[[ Source material open ]]

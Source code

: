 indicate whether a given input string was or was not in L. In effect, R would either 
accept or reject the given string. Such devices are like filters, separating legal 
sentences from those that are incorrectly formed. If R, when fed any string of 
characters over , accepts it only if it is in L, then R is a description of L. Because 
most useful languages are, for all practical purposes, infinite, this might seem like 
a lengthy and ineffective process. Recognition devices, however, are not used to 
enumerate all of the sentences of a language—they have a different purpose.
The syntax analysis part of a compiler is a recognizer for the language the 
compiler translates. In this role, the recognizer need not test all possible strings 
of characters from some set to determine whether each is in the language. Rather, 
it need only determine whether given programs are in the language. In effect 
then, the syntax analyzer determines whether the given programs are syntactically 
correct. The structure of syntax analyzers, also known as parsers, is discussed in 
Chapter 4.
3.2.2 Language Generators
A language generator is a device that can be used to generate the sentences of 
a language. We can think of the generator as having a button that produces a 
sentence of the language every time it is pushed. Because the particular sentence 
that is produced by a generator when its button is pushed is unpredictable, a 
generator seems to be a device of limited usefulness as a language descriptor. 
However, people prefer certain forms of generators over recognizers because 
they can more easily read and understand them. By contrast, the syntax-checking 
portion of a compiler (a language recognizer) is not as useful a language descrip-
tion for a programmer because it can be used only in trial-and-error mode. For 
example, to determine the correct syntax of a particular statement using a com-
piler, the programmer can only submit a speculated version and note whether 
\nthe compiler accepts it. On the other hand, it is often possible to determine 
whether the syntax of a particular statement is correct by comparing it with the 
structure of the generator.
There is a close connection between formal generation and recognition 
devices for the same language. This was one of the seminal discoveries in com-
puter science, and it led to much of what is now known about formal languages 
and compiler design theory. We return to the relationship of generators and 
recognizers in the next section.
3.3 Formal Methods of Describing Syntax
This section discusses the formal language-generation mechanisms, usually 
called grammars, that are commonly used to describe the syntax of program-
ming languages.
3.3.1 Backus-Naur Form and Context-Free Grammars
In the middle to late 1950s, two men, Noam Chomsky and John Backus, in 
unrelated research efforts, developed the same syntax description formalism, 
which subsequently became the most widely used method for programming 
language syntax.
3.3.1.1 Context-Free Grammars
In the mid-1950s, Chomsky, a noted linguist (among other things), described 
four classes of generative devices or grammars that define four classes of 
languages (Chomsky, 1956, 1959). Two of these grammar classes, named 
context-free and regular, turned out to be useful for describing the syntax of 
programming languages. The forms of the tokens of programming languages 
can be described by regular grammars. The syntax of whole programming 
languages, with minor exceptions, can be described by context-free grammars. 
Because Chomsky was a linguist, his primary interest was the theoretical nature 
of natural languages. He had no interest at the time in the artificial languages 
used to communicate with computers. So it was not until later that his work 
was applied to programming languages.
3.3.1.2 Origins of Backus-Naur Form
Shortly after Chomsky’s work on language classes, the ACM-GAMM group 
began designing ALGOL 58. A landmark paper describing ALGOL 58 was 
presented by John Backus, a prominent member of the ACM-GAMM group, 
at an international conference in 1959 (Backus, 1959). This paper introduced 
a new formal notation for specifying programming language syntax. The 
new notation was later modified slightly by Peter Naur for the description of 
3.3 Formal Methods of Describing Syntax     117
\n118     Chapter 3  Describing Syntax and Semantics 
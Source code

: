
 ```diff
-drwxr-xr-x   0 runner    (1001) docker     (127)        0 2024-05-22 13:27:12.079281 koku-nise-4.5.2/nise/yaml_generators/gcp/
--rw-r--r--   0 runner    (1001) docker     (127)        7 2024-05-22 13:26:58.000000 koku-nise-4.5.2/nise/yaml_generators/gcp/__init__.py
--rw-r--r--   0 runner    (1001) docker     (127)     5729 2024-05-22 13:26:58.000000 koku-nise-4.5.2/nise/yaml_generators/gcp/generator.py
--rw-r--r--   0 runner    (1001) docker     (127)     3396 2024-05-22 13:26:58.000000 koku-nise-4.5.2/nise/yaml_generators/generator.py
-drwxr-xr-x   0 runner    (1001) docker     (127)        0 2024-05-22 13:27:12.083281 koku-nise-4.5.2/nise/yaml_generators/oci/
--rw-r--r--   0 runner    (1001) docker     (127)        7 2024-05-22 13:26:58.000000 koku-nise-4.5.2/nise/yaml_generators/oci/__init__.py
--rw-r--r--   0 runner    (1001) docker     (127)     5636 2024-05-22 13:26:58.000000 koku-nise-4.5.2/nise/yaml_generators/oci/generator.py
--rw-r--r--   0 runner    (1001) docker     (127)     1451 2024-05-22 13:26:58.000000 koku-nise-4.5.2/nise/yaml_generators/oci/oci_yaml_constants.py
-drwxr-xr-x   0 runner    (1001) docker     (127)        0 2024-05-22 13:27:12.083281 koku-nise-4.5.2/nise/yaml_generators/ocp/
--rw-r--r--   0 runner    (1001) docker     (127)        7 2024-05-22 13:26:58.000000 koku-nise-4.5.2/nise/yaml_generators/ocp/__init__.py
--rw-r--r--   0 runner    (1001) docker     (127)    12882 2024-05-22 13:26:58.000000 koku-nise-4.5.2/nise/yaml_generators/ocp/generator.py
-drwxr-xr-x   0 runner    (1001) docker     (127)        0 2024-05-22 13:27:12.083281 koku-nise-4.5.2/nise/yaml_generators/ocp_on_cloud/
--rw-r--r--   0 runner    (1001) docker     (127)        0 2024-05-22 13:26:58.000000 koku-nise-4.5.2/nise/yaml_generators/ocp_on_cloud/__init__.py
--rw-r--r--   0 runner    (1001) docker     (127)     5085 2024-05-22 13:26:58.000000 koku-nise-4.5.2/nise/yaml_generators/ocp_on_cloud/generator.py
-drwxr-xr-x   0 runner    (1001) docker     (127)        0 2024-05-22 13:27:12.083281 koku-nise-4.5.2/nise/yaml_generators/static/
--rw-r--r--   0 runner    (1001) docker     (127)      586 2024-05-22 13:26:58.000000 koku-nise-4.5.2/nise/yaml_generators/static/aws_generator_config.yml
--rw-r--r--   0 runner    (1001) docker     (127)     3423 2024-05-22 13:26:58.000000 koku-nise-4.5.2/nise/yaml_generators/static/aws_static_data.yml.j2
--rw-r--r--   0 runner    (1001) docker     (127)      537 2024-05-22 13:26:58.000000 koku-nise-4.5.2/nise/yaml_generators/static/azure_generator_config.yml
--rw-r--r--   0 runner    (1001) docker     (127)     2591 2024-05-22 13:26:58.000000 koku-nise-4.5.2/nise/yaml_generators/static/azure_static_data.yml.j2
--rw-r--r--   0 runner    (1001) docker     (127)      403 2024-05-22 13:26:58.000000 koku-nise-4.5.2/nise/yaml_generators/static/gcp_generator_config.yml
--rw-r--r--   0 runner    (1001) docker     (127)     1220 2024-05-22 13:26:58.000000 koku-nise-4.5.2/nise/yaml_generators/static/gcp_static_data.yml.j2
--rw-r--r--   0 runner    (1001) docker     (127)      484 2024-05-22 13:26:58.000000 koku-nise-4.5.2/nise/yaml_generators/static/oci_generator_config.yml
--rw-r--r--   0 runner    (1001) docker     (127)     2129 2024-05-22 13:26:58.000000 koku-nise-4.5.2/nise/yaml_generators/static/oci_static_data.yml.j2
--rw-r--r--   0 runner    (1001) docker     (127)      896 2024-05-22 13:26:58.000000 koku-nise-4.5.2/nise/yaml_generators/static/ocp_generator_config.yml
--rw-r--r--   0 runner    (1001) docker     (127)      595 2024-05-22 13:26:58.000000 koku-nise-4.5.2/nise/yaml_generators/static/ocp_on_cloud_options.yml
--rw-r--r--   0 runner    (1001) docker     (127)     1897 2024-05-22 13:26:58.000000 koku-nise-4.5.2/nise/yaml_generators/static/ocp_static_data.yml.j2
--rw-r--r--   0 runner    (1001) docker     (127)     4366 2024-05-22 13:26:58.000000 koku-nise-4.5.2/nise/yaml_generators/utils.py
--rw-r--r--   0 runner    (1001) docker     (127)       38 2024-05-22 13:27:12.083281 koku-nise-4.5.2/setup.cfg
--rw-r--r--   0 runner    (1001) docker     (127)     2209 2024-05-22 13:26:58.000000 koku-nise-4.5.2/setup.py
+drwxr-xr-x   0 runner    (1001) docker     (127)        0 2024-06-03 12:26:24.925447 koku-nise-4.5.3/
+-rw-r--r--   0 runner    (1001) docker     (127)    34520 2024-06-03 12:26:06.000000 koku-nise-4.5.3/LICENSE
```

[[ Source material closed ]]

**Assignment**
Up to and including the line with "compiler translates. In", repeat the entries exactly, beginning at their first line.

**Exercise solution**
Source code

: indicate whether a given input string was or was not in L. In effect, R would either 
accept or reject the given string. Such devices are like filters, separating legal 
sentences from those that are incorrectly formed. If R, when fed any string of 
characters over , accepts it only if it is in L, then R is a description of L. Because 
most useful languages are, for all practical purposes, infinite, this might seem like 
a lengthy and ineffective process. Recognition devices, however, are not used to 
enumerate all of the sentences of a language—they have a different purpose.
The syntax analysis part of a compiler is a recognizer for the language the 
compiler translates. In this role, the recognizer need not test all possible strings 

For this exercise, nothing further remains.